Matched by all of this sound is Maddin’s glorious imagery. Included are:

  • Lighthouses and rotating periscopic chairs
  • RCA-brand Victor Talking Machine-era voices
  • Bowiesque Major Tom men, as attractively rendered as they are scary
  • Bowiesque Pierrot figures, walking amongst lapping waves
  • Laboratory instruments, framed against a window of darkness

Throughout, Maddin pulls together the very best yet disparate strands of one hundred and twenty years of cinema into a single 94-minute film. Shot in black and white, with touches of slightly strangled color, the film calls upon every important Surrealist, Expressionist, Soviet, and American Avant-Garde trope. Watching it, one cannot help but mourn the lost art of filmmaking. The fullness of the mise en scene nods to the beauty, simplicity, and directness of truly dramatic film content when movies were made to influence, and not just manipulate, our empathy for characters.

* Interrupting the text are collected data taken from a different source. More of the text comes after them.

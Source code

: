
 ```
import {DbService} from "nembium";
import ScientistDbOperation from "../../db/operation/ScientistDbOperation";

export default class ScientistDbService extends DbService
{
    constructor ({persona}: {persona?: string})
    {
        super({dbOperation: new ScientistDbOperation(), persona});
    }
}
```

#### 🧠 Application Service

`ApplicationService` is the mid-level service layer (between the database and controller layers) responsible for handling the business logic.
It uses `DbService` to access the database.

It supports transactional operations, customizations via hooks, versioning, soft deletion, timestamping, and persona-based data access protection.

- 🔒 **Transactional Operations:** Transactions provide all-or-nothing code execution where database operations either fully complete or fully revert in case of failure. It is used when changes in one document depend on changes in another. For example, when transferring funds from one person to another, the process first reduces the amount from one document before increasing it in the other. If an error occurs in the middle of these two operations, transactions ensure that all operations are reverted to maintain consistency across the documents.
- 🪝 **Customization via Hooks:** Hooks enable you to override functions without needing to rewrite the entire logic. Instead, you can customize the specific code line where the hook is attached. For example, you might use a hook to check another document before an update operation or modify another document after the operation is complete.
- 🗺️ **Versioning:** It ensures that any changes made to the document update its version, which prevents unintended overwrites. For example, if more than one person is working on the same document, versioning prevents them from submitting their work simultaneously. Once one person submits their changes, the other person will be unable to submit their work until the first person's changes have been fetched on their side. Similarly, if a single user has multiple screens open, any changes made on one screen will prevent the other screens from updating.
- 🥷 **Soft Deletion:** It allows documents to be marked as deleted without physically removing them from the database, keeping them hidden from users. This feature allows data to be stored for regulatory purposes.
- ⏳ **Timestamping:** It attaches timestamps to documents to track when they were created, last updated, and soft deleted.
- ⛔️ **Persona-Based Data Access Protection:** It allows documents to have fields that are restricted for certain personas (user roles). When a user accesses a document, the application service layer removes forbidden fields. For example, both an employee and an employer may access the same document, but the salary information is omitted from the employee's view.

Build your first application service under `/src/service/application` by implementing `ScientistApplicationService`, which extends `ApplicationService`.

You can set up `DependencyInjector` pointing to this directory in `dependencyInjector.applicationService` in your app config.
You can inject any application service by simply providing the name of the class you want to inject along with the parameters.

The film is designed within an inch of its life. It is scratched and dented throughout, as is often the case with Maddin’s work. It is as if the impoverishment of the film stock itself helps Maddin enrich our own connection and love for the medium. Interestingly, at certain points in the film, strange digital rectangles flickered across the screen, small remnants of the modern video medium being broadcast. I assume that these, too, are intentional and acts as reminders of our own digital media’s certain mortality.